--- Instructions to follow ---
For the records below, report how many lines include "Managing", with no accompanying text.

--- Dataset entries ---

● ● ●

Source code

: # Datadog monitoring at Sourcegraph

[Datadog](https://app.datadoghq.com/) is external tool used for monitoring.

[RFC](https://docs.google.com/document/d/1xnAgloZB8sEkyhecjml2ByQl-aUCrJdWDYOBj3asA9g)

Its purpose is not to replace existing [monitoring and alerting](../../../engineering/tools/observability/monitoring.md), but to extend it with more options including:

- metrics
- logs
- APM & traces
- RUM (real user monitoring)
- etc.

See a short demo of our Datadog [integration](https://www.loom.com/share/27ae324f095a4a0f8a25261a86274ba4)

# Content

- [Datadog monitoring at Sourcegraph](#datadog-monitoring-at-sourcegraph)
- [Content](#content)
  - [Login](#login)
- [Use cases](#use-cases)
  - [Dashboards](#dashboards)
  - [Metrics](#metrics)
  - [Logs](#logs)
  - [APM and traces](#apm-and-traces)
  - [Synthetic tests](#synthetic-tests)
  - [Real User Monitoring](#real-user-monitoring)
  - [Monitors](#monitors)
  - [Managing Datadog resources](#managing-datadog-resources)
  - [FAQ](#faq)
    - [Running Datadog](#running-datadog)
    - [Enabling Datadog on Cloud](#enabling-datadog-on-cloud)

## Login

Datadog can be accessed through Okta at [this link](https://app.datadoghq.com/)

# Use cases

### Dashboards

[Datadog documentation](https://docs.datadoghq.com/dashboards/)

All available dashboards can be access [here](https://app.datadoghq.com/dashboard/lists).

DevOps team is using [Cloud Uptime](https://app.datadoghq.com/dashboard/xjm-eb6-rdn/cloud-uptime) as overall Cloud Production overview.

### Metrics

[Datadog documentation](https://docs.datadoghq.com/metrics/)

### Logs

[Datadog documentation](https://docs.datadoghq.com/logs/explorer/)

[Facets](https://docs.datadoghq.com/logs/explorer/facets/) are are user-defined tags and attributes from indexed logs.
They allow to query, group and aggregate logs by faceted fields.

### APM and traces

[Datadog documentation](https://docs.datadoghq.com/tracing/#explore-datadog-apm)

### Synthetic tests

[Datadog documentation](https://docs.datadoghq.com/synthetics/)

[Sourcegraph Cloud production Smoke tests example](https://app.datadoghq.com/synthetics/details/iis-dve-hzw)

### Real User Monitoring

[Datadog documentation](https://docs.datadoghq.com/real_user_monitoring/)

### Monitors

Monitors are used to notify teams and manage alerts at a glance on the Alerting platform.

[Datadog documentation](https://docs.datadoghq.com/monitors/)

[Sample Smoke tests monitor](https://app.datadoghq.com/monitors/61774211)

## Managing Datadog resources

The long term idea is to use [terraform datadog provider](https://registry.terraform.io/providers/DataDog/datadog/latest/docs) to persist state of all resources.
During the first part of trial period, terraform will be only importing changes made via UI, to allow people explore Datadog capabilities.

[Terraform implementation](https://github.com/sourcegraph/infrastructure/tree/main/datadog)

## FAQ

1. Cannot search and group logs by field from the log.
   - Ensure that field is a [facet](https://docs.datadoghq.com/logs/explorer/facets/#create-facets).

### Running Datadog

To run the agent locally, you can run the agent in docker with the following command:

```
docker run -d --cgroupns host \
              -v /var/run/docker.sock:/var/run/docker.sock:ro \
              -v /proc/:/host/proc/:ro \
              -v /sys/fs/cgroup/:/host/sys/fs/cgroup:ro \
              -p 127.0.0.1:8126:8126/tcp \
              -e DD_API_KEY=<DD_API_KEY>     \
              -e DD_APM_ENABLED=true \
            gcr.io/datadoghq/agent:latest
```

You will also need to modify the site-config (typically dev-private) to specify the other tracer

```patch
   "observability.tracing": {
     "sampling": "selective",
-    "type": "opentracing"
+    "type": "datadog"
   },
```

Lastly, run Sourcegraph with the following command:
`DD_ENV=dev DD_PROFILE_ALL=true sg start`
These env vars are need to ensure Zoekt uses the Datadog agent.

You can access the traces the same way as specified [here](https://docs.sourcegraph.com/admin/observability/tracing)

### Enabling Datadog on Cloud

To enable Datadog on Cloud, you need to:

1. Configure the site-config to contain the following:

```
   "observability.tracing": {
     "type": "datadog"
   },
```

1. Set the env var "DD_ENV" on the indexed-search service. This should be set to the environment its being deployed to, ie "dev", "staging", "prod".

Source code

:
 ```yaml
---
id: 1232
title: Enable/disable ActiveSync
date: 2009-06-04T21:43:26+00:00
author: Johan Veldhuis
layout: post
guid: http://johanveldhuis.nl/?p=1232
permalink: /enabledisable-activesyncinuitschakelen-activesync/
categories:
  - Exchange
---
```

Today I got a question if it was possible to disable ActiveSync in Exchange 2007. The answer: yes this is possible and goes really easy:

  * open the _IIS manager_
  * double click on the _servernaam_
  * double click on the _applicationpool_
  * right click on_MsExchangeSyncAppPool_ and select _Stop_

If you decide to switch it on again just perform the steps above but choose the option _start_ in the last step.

● ● ●

--- Exercise answer ---
2